El arte, la música y la arquitectura tradicionales se conservaron como oro en paño tras la creación soviética de la RSS de Uzbekistán. Pero en los años siguientes se permitió el desarrollo de dos grandes centros de arte progresista: la colección de arte perdido de los años treinta de Igor Savitsky, escondida en el Museo Savitsky de Nukus, y las historias de la vida del legendario teatro Ilkhom del malogrado Mark Weil, en Taskent.
El arte contemporáneo, como los medios de comunicación, se halla bajo el estricto control del Gobierno. Los artistas renegados que llaman la atención, como Weil y la fotógrafa Umida Ahmedova, tienen problemas. Ahmedova, cuya obra capta las vidas y tradiciones de los uzbekos de a pie, atrajo la atención internacional en el 2009, cuando fue arrestada y condenada por “calumniar a la nación uzbeka” en una serie que emitió la web de la BBC.
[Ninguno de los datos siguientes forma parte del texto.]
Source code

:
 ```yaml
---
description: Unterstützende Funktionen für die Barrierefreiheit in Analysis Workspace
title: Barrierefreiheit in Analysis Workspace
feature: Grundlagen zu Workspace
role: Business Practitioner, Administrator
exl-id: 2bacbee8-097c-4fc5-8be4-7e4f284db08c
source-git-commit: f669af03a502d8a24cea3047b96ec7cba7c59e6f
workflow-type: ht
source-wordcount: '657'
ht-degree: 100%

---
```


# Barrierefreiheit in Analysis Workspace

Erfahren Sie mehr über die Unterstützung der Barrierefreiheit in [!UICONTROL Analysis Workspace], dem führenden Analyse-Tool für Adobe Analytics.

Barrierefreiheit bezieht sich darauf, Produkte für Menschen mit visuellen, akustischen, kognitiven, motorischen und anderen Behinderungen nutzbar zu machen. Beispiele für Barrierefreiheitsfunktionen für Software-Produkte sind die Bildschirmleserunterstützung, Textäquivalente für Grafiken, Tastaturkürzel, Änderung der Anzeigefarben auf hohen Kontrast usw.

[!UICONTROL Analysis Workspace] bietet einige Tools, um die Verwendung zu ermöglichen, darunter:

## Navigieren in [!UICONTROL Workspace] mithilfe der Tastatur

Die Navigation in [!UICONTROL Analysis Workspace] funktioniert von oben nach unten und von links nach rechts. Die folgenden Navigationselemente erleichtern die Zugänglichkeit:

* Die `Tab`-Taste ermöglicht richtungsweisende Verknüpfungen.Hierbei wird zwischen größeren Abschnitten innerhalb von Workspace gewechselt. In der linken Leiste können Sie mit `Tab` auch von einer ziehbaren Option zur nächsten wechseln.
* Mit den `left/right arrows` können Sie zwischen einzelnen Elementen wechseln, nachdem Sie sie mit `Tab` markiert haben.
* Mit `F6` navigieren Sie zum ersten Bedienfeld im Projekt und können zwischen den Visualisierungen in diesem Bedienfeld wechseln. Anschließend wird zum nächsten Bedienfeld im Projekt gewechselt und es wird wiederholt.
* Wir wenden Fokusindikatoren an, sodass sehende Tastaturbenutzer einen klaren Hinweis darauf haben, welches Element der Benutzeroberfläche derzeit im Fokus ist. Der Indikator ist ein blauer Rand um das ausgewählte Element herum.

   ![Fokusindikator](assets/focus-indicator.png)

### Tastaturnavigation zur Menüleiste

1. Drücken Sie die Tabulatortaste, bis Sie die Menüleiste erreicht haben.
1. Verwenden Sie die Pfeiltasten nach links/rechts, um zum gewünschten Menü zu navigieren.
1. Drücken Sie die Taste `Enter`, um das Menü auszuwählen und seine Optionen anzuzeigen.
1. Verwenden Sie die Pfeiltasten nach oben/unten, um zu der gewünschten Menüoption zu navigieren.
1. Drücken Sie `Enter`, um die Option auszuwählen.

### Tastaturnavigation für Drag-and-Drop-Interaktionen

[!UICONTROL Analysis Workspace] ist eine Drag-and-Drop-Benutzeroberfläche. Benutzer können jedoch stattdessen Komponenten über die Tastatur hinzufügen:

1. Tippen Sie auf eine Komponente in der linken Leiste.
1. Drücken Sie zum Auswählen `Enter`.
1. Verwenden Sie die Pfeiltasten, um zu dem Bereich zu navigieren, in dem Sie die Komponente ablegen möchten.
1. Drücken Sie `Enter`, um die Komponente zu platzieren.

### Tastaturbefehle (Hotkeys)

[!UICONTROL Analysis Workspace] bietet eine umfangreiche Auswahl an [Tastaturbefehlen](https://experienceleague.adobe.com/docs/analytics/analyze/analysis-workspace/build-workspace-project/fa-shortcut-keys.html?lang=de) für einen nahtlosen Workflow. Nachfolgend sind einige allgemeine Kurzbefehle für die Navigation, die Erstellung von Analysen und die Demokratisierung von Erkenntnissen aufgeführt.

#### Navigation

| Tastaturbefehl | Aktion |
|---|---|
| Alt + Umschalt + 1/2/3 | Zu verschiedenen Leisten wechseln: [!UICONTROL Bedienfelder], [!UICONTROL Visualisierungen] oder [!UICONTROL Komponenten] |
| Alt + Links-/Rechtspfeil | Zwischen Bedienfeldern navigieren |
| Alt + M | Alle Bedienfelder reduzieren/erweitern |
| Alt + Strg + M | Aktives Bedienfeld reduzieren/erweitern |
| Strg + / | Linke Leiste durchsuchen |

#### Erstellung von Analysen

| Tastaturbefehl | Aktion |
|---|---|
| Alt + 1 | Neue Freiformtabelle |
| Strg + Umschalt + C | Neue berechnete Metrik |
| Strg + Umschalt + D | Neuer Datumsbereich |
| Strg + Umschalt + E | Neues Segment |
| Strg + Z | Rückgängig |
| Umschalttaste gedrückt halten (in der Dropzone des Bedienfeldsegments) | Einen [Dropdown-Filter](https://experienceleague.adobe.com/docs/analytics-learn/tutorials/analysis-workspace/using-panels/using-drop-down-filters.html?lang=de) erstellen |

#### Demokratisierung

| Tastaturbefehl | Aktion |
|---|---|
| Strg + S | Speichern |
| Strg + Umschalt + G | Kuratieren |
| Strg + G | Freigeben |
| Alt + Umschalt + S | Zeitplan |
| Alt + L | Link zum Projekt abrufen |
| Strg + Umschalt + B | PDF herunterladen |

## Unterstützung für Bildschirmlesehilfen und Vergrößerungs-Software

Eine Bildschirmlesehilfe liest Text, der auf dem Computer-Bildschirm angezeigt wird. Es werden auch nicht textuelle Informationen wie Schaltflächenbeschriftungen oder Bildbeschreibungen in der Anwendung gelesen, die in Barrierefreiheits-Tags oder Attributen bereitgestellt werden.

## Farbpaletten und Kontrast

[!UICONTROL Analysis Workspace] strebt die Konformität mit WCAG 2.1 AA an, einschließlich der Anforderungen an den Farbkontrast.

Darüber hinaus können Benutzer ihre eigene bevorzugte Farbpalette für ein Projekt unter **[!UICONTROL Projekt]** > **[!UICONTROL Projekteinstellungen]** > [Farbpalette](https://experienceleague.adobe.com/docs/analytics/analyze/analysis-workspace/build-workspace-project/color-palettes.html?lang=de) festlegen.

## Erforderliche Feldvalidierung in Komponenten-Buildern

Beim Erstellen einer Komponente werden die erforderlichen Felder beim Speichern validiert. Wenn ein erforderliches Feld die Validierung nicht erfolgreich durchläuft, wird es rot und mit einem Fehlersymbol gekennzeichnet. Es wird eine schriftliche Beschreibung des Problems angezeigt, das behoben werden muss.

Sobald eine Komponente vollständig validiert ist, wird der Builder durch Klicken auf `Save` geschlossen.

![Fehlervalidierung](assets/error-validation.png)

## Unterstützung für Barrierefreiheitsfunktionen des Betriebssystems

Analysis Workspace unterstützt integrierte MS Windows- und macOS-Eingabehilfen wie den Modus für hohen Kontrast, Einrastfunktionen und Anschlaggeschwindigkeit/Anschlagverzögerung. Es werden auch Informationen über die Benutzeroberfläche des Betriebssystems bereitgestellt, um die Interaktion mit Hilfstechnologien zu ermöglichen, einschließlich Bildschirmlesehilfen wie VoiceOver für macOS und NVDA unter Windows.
Aunque Karimov la perdonó, un vistazo a sus fotografías, de apariencia inofensiva, revelan el ideal artístico del presidente: Uzbekistán tenía que retratarse como un país limpio, organizado, próspero y moderno. Este ideal tuvo su efecto en la planificación urbanística, solo hay que ver las reformas de Samarcanda, donde los urbanistas han apartado el casco antiguo de la vista de los turistas, o el derribo de Amir Timur Maydoni en Taskent.